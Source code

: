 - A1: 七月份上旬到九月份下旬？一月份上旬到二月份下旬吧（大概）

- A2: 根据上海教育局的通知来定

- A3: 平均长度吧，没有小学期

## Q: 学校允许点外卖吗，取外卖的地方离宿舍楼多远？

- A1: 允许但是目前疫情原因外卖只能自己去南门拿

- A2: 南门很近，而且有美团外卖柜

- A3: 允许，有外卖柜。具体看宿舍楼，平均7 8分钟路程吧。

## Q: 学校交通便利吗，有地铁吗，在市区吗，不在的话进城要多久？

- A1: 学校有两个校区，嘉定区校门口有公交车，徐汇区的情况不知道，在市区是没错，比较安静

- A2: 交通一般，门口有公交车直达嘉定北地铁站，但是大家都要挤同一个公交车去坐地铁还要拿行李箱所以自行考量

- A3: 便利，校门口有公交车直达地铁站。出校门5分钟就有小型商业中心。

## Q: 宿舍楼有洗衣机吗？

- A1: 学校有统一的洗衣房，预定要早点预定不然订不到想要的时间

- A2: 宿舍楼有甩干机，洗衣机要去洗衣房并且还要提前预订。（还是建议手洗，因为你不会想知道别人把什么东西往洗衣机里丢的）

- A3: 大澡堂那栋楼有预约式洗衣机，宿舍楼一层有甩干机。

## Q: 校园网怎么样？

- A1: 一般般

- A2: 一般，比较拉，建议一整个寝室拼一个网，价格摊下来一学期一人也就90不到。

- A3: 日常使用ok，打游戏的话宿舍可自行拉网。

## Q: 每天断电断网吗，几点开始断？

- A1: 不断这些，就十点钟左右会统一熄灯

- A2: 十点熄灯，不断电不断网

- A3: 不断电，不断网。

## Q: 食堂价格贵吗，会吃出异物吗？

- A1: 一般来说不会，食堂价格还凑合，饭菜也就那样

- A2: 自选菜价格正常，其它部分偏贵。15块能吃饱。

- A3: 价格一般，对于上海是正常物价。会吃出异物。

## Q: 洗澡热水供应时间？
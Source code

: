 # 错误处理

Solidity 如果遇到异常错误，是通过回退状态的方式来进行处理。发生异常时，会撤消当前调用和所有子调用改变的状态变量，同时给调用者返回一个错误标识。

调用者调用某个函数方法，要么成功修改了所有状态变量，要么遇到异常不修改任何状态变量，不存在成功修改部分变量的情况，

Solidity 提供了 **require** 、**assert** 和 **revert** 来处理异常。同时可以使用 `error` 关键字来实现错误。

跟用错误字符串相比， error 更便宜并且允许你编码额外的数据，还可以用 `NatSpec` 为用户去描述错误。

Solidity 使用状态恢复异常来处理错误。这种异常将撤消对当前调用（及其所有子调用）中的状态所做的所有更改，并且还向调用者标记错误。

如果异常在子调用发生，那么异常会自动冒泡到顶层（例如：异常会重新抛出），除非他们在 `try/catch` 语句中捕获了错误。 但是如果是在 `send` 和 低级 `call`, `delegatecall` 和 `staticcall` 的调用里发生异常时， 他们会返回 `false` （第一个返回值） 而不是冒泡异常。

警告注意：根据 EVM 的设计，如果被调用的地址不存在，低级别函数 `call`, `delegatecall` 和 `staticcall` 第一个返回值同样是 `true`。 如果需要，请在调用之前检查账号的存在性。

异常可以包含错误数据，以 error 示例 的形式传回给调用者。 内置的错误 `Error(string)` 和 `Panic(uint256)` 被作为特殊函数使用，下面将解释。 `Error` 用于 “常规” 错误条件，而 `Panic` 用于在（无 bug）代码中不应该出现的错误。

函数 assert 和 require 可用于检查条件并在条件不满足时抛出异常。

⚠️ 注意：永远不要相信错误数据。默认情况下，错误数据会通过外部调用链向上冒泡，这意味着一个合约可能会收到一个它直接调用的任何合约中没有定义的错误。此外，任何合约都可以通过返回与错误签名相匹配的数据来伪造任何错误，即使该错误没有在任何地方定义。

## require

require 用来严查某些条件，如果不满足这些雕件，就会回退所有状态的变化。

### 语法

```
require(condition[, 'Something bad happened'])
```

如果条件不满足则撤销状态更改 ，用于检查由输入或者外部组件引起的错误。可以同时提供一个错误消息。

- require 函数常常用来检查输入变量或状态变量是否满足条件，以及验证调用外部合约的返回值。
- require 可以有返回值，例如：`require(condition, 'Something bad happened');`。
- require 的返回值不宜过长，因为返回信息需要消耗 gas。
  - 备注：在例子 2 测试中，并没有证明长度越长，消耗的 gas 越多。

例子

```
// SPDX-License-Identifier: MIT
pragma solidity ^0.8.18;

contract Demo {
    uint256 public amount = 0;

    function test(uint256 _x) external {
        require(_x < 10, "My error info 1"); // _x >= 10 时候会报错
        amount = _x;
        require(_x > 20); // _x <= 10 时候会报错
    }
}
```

━━━

TASK DESCRIPTION:
Report the number of lines in the entries where the word "staticcall" occurs, and add nothing else.

REPLY:
2